Effect of Multiple Categorical Variables on Continuous Dependent Variable
This topic contains 5 replies, has 4 voices, and was last updated by Bob Behrens 6 months ago.
- June 13, 2018 at 9:09 pm #56020
Hoping someone could give me some pointers on what methods to use in MiniTab to understand the effects of multiple categorical variables e.g.:
OperatorID, MachineType, Shift (Morning/Afternoon/Night) etc.
on a continuous variable we’re trying to reduce and control (Process Cycle Time) in a production process.
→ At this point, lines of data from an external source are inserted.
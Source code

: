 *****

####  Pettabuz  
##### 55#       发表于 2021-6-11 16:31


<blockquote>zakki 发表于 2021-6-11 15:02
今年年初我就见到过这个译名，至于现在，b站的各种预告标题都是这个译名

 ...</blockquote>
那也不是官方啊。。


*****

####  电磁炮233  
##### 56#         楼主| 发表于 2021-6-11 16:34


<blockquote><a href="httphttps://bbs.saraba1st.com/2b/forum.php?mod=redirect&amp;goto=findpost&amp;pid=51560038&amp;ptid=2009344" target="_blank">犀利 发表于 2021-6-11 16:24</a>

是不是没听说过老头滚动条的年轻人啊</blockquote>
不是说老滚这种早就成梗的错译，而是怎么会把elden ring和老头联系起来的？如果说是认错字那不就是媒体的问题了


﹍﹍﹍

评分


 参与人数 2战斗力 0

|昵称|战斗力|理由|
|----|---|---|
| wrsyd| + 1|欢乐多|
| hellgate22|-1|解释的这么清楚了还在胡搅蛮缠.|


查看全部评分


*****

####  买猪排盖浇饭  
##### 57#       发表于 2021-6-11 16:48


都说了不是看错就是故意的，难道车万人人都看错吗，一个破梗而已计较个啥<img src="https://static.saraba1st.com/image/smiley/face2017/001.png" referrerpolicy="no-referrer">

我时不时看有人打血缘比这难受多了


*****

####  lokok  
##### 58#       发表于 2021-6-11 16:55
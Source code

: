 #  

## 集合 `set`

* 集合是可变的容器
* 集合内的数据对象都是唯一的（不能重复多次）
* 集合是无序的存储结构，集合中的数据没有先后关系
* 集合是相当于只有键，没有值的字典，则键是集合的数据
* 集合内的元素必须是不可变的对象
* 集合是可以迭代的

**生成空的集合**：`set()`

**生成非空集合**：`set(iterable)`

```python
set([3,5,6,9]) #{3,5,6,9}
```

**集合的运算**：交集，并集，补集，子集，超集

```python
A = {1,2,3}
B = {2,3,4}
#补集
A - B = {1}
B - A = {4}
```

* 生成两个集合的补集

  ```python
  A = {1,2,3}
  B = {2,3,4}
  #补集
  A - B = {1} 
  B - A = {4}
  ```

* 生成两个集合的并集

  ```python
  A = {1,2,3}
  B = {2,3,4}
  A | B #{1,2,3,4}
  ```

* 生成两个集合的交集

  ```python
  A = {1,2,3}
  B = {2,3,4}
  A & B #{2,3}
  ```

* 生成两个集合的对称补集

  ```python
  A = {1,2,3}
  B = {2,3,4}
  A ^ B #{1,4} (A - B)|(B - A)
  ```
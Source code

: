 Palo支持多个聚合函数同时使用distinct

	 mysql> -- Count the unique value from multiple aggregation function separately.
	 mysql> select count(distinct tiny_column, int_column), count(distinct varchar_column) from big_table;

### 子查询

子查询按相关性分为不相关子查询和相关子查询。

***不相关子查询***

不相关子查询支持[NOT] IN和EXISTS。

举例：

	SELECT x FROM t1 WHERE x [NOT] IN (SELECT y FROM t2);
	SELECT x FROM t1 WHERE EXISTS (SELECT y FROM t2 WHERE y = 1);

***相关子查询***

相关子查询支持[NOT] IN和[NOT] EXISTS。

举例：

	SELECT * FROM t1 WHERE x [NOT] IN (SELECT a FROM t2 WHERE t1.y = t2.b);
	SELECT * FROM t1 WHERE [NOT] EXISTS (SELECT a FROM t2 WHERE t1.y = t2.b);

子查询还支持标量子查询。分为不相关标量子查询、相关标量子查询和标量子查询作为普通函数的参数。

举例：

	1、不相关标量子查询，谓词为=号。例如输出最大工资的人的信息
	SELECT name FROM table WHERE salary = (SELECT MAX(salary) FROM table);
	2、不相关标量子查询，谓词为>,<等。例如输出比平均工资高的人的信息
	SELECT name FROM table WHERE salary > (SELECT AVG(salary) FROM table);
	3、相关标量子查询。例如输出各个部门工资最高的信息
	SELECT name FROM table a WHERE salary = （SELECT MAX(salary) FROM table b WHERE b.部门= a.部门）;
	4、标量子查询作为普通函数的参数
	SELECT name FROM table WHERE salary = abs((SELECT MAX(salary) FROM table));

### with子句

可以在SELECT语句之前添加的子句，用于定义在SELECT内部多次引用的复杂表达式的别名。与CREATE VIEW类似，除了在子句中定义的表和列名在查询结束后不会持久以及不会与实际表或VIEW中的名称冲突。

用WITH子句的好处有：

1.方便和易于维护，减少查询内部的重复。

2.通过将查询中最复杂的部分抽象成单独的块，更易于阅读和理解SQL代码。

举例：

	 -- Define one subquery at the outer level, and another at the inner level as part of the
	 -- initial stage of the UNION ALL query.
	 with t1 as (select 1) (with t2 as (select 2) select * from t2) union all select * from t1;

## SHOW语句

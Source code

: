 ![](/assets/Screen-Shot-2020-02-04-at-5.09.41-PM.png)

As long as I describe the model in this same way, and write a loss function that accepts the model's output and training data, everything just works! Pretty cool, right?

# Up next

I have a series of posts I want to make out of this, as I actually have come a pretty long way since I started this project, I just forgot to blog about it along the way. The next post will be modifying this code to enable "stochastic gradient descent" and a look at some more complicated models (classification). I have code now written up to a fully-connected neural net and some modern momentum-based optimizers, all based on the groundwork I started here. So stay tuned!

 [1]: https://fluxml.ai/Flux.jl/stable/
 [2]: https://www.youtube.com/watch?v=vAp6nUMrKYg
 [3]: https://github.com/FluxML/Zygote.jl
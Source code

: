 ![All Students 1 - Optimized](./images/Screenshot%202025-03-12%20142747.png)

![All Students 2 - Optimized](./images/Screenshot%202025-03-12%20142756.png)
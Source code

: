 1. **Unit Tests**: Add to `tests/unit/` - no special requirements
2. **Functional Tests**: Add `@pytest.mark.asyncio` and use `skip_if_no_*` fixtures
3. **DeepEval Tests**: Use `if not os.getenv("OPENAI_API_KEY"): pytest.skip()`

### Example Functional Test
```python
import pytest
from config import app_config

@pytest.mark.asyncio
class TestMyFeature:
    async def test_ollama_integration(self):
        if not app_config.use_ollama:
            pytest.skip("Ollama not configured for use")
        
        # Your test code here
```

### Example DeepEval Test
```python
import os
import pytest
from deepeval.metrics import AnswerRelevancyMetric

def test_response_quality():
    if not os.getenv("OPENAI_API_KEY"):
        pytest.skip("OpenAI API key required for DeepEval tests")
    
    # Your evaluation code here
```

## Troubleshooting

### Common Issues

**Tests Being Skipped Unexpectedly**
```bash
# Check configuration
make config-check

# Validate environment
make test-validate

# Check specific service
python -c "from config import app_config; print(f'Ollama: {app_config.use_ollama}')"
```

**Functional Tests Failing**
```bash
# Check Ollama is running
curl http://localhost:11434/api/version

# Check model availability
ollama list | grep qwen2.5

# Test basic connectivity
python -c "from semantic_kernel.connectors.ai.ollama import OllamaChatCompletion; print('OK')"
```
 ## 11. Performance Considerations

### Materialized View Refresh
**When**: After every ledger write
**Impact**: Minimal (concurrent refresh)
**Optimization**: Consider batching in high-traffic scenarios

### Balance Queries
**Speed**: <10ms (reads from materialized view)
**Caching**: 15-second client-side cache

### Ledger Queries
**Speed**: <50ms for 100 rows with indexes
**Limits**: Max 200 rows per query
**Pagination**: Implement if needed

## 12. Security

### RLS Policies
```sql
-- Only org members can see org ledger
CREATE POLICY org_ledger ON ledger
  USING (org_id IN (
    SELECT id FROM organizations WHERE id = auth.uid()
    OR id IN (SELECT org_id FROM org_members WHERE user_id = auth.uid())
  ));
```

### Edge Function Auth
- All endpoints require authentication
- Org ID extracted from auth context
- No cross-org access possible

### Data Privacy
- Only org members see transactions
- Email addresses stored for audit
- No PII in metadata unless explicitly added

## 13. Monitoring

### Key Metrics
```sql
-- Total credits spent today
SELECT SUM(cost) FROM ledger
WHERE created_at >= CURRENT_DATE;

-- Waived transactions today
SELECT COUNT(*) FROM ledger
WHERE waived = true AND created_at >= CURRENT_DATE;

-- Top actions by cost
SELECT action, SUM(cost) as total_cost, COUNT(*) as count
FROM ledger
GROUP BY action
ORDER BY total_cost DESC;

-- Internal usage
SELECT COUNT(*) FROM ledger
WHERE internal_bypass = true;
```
The aim is to reduce our cycle time by identifying and controlling the key sources of variabilityJune 14, 2018 at 12:22 am #202670
Well I’d use boxplots/scatterplots first to see any differences without being as skewed by outliers. Doing this for each category with reference to cycle time to see which show a significant variation. How many data points do you have for each categorical variable? I’m not very experienced so I don’t want to go off the garden path with you but that’s what I would be looking at before anything elseJune 14, 2018 at 5:19 am #202671
As @Daniel.S said – a good first step is data plotting and the methods he suggested are appropriate. The big issue would be to check for possible extreme points that might impact any additional analysis and to check for co-linearity (confounding) of the qualitative variables.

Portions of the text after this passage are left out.